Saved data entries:
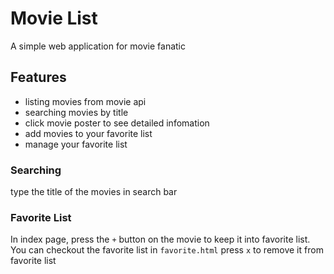 # Movie List
A simple web application for movie fanatic

## Features
- listing movies from movie api
- searching movies by title
- click movie poster to see detailed infomation
- add movies to your favorite list
- manage your favorite list

### Searching
type the title of the movies in search bar

### Favorite List
In index page, press the `+` button on the movie to keep it into favorite list.
You can checkout the favorite list in `favorite.html`
press `x` to remove it from favorite list
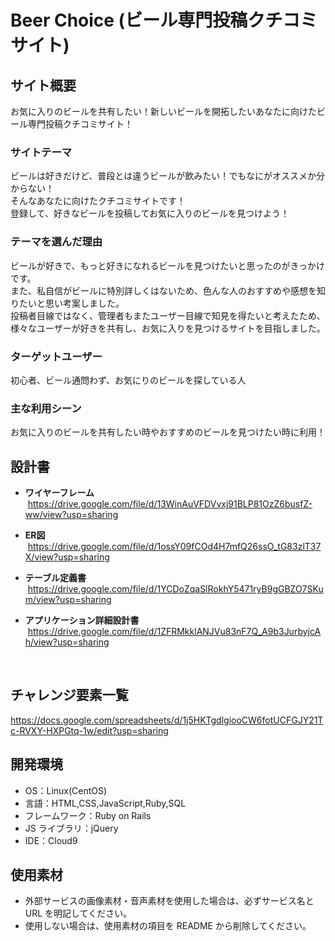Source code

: # Beer Choice (ビール専門投稿クチコミサイト)

## サイト概要
お気に入りのビールを共有したい！新しいビールを開拓したいあなたに向けたビール専門投稿クチコミサイト！

### サイトテーマ

ビールは好きだけど、普段とは違うビールが飲みたい！でもなにがオススメか分からない！  <br>
そんなあなたに向けたクチコミサイトです！  <br>
登録して、好きなビールを投稿してお気に入りのビールを見つけよう！  <br>

### テーマを選んだ理由

ビールが好きで、もっと好きになれるビールを見つけたいと思ったのがきっかけです。  <br>
また、私自信がビールに特別詳しくはないため、色んな人のおすすめや感想を知りたいと思い考案しました。  <br>
投稿者目線ではなく、管理者もまたユーザー目線で知見を得たいと考えたため、様々なユーザーが好きを共有し、お気に入りを見つけるサイトを目指しました。  <br>

### ターゲットユーザー

初心者、ビール通問わず、お気にりのビールを探している人

### 主な利用シーン

お気に入りのビールを共有したい時やおすすめのビールを見つけたい時に利用！

## 設計書

* __ワイヤーフレーム__  <br>
&nbsp;<https://drive.google.com/file/d/13WinAuVFDVvxj91BLP81OzZ6busfZ-ww/view?usp=sharing>

* __ER図__  <br>
&nbsp;<https://drive.google.com/file/d/1ossY09fCOd4H7mfQ26ssO_tG83zlT37X/view?usp=sharing>

* __テーブル定義書__  <br>
&nbsp;<https://drive.google.com/file/d/1YCDoZqaSlRokhY5471ryB9gGBZO7SKum/view?usp=sharing>

* __アプリケーション詳細設計書__  <br>
&nbsp;<https://drive.google.com/file/d/1ZFRMkklANJVu83nF7Q_A9b3JurbyjcAh/view?usp=sharing>
<br>

## チャレンジ要素一覧

<https://docs.google.com/spreadsheets/d/1j5HKTgdlgiooCW6fotUCFGJY21Tc-RVXY-HXPGtq-1w/edit?usp=sharing>

## 開発環境

- OS：Linux(CentOS)
- 言語：HTML,CSS,JavaScript,Ruby,SQL
- フレームワーク：Ruby on Rails
- JS ライブラリ：jQuery
- IDE：Cloud9

## 使用素材

- 外部サービスの画像素材・音声素材を使用した場合は、必ずサービス名と URL を明記してください。
- 使用しない場合は、使用素材の項目を README から削除してください。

Exercise
Copy exactly, leaving out pictures, the lines from the line containing "- click movie" through the last line of the records.

Response to the exercise
- click movie poster to see detailed infomation
- add movies to your favorite list
- manage your favorite list

### Searching
type the title of the movies in search bar

### Favorite List
In index page, press the `+` button on the movie to keep it into favorite list.
You can checkout the favorite list in `favorite.html`
press `x` to remove it from favorite list
Source code

: # Beer Choice (ビール専門投稿クチコミサイト)

## サイト概要
お気に入りのビールを共有したい！新しいビールを開拓したいあなたに向けたビール専門投稿クチコミサイト！

### サイトテーマ

ビールは好きだけど、普段とは違うビールが飲みたい！でもなにがオススメか分からない！  <br>
そんなあなたに向けたクチコミサイトです！  <br>
登録して、好きなビールを投稿してお気に入りのビールを見つけよう！  <br>

### テーマを選んだ理由

ビールが好きで、もっと好きになれるビールを見つけたいと思ったのがきっかけです。  <br>
また、私自信がビールに特別詳しくはないため、色んな人のおすすめや感想を知りたいと思い考案しました。  <br>
投稿者目線ではなく、管理者もまたユーザー目線で知見を得たいと考えたため、様々なユーザーが好きを共有し、お気に入りを見つけるサイトを目指しました。  <br>

### ターゲットユーザー

初心者、ビール通問わず、お気にりのビールを探している人

### 主な利用シーン

お気に入りのビールを共有したい時やおすすめのビールを見つけたい時に利用！

## 設計書

* __ワイヤーフレーム__  <br>
&nbsp;<https://drive.google.com/file/d/13WinAuVFDVvxj91BLP81OzZ6busfZ-ww/view?usp=sharing>

* __ER図__  <br>
&nbsp;<https://drive.google.com/file/d/1ossY09fCOd4H7mfQ26ssO_tG83zlT37X/view?usp=sharing>

* __テーブル定義書__  <br>
&nbsp;<https://drive.google.com/file/d/1YCDoZqaSlRokhY5471ryB9gGBZO7SKum/view?usp=sharing>

* __アプリケーション詳細設計書__  <br>
&nbsp;<https://drive.google.com/file/d/1ZFRMkklANJVu83nF7Q_A9b3JurbyjcAh/view?usp=sharing>
<br>

## チャレンジ要素一覧

<https://docs.google.com/spreadsheets/d/1j5HKTgdlgiooCW6fotUCFGJY21Tc-RVXY-HXPGtq-1w/edit?usp=sharing>

## 開発環境

- OS：Linux(CentOS)
- 言語：HTML,CSS,JavaScript,Ruby,SQL
- フレームワーク：Ruby on Rails
- JS ライブラリ：jQuery
- IDE：Cloud9

## 使用素材

- 外部サービスの画像素材・音声素材を使用した場合は、必ずサービス名と URL を明記してください。
- 使用しない場合は、使用素材の項目を README から削除してください。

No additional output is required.